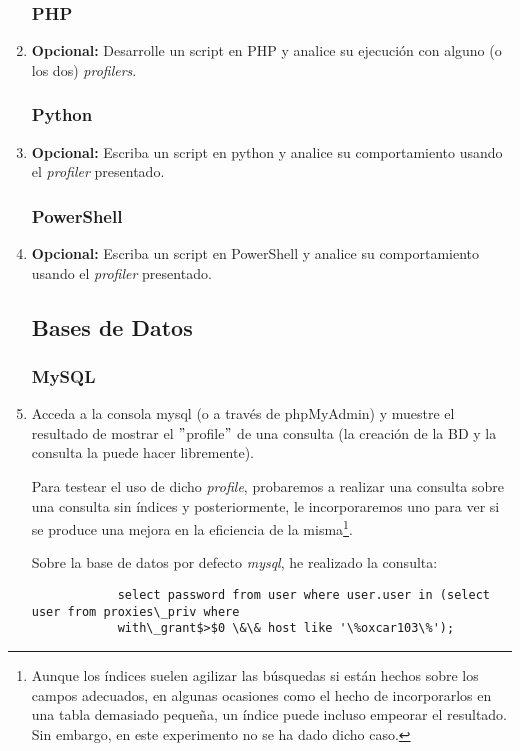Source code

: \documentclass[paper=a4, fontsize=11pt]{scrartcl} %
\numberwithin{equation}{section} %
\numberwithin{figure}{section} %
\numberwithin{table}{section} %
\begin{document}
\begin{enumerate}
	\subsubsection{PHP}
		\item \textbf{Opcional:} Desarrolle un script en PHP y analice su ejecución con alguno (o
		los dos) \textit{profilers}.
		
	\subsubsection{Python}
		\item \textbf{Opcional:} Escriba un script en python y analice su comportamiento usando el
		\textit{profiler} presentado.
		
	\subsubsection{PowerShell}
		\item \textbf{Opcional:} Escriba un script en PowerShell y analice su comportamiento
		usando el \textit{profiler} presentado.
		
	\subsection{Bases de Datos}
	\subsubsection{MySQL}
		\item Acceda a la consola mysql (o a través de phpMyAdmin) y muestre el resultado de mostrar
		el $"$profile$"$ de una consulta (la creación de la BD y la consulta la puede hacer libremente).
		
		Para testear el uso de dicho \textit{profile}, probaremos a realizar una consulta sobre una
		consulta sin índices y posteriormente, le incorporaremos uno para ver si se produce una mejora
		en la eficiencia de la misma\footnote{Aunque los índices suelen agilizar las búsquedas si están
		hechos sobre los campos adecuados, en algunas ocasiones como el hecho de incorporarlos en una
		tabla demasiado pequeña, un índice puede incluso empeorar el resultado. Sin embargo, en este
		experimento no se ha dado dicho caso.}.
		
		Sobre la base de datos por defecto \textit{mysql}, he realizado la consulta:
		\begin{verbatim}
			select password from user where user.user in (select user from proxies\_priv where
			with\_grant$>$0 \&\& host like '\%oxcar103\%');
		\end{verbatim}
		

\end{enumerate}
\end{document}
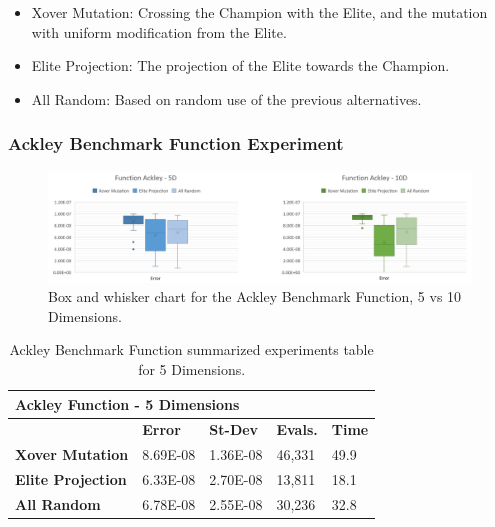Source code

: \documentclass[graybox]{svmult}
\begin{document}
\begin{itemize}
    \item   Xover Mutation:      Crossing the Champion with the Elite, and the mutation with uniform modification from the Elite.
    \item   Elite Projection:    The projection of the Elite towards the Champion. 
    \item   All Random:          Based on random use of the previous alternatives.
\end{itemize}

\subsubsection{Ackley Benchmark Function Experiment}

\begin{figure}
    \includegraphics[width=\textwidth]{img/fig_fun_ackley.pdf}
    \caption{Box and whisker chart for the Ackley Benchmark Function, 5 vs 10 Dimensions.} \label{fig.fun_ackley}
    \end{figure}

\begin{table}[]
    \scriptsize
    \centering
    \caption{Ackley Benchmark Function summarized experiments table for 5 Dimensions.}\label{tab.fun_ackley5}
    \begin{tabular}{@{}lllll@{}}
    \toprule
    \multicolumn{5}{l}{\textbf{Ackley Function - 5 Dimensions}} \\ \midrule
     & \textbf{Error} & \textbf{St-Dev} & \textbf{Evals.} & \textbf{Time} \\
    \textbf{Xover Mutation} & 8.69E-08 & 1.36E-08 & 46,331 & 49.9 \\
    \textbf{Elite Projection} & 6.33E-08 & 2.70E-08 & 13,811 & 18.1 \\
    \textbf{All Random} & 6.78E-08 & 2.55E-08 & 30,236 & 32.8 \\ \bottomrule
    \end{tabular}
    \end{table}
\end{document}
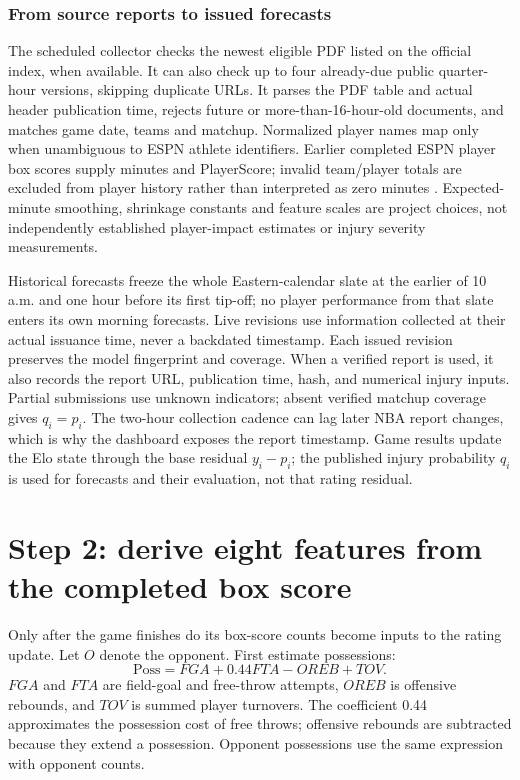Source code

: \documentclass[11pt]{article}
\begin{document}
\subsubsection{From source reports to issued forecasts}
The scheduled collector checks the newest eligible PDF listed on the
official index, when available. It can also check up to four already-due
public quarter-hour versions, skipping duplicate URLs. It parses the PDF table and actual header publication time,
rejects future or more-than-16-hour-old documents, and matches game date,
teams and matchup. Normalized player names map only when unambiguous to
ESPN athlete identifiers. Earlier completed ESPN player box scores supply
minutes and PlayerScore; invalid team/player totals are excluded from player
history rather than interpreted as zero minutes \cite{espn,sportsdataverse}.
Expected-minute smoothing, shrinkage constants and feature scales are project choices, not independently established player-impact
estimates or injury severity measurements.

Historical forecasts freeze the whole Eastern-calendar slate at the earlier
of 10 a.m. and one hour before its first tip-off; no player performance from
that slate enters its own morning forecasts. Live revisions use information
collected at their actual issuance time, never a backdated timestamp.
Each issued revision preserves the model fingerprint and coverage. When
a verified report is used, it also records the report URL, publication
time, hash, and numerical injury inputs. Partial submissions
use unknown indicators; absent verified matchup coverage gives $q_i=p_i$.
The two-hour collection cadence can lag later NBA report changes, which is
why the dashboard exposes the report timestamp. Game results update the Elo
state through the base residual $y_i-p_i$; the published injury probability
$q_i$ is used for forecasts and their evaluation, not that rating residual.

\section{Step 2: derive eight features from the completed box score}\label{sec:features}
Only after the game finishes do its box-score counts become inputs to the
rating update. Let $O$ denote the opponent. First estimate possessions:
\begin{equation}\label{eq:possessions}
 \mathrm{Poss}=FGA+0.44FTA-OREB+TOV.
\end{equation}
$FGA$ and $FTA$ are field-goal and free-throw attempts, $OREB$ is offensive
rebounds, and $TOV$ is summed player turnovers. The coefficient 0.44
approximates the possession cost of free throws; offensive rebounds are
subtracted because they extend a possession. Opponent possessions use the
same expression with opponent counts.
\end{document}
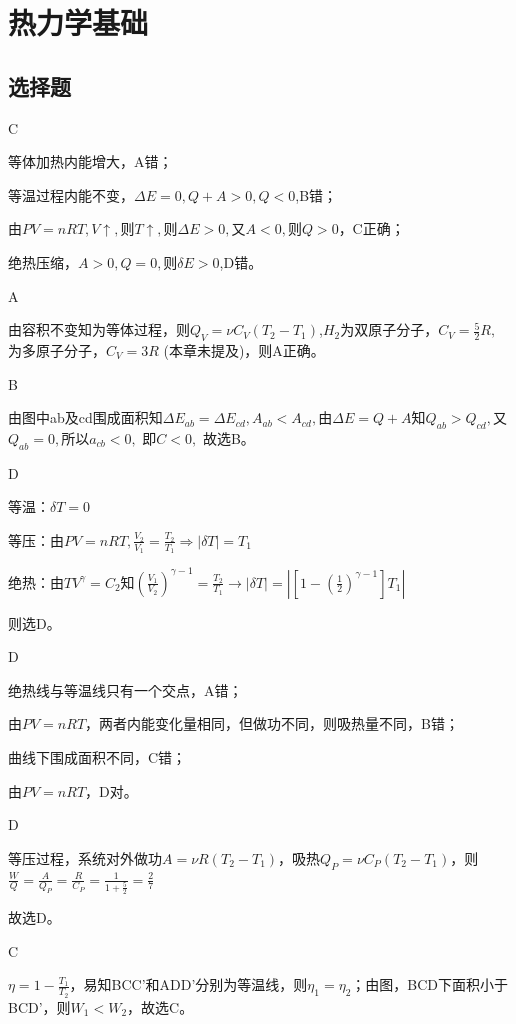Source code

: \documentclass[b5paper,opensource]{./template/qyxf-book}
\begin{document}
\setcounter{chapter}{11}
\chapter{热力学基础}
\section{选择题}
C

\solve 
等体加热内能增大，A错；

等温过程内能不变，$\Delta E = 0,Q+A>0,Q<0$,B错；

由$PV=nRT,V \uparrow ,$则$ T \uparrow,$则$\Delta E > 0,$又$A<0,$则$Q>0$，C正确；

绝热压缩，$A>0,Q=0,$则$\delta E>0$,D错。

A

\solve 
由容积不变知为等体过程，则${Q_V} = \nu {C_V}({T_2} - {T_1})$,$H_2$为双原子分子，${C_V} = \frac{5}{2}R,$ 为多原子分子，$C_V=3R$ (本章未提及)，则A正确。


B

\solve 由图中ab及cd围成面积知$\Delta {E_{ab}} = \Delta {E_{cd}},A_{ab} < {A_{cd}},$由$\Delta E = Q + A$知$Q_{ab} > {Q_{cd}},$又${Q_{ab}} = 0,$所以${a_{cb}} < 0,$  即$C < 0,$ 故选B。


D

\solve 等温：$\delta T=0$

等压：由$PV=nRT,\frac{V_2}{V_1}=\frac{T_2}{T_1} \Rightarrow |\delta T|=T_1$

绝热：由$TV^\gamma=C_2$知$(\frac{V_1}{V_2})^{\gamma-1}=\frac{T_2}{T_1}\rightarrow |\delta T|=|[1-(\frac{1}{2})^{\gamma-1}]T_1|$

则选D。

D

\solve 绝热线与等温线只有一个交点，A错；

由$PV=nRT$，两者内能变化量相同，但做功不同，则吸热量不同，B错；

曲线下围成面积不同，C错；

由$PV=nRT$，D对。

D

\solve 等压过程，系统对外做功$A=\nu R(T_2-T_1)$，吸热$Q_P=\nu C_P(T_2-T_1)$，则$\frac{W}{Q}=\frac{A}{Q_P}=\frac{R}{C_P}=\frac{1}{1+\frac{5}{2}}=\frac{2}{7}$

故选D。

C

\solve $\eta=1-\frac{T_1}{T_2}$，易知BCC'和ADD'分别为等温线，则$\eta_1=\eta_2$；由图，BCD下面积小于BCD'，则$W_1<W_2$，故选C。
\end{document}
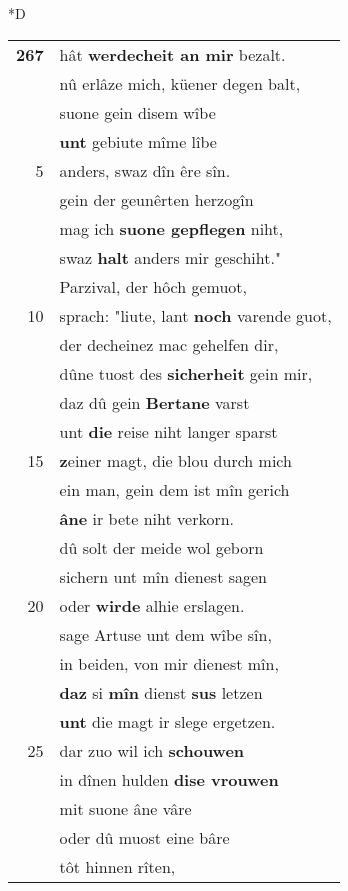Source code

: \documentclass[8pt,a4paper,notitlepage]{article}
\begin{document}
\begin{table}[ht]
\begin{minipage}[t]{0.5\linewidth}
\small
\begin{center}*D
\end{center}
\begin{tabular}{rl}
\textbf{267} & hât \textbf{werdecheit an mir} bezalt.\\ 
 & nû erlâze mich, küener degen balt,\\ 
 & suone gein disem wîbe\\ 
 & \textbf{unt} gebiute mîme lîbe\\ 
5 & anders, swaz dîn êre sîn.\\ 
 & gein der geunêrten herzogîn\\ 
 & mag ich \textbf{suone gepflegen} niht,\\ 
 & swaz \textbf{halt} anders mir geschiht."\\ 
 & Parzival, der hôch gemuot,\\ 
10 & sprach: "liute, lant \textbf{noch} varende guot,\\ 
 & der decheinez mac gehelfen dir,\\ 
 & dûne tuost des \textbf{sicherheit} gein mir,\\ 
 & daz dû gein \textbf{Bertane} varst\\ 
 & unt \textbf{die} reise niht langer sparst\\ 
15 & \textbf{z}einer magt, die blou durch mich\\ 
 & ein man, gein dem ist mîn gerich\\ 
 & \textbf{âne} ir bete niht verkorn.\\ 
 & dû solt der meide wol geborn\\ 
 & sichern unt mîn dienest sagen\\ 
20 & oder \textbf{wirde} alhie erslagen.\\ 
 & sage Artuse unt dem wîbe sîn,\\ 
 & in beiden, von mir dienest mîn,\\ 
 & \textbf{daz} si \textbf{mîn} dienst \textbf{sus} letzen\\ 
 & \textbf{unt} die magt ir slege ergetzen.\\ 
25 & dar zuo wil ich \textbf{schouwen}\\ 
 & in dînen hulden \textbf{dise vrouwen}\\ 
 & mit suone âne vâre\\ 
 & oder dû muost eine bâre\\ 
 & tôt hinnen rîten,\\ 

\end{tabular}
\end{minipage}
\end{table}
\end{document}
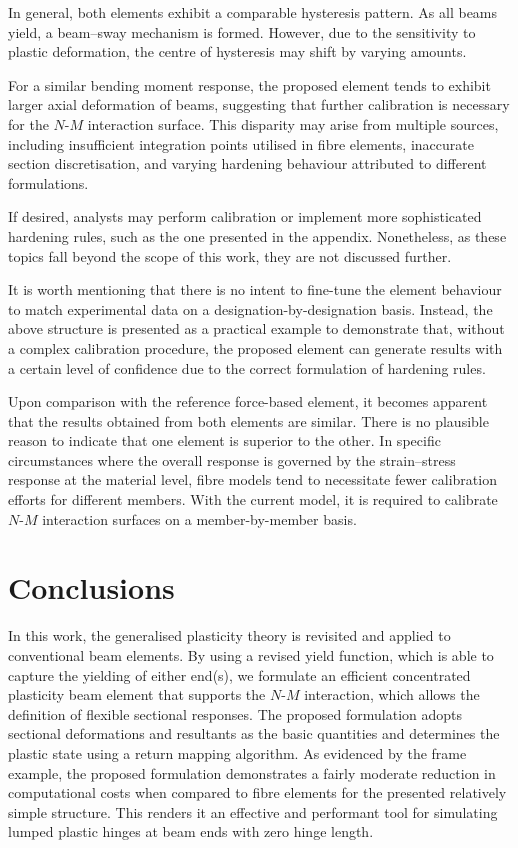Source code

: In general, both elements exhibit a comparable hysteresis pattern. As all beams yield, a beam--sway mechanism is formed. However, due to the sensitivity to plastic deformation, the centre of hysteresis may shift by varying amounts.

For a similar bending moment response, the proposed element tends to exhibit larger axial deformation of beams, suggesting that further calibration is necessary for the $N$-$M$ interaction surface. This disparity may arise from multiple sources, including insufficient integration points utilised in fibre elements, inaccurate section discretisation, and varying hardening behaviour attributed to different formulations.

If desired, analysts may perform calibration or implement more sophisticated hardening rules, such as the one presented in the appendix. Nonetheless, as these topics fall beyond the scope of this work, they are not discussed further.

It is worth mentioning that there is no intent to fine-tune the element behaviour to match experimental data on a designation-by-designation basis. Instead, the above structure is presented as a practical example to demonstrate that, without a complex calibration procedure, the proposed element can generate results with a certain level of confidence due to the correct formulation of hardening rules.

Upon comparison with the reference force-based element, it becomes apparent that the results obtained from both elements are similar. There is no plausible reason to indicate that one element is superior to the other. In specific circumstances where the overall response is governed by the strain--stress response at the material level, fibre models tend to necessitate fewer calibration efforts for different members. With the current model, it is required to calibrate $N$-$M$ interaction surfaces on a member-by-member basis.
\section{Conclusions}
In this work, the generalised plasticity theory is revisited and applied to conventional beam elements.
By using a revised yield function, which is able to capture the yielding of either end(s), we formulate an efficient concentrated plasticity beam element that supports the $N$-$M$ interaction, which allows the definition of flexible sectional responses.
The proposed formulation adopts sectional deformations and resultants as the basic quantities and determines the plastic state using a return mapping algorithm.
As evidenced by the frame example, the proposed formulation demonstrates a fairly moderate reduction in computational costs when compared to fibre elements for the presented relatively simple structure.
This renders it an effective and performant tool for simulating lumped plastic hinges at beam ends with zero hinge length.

########################################

EXERCISE PROMPT: With "table" as the string to match, show every line of the entries above that has it.

SOLUTION:
\numberwithin{table}{section} %
\begin{table}[]
    \caption{Ackley Benchmark Function summarized experiments table for 5 Dimensions.}\label{tab.fun_ackley5}
    \end{table}
public quarter-hour versions, skipping duplicate URLs. It parses the PDF table and actual header publication time,
\begin{table}[ht]
\end{table}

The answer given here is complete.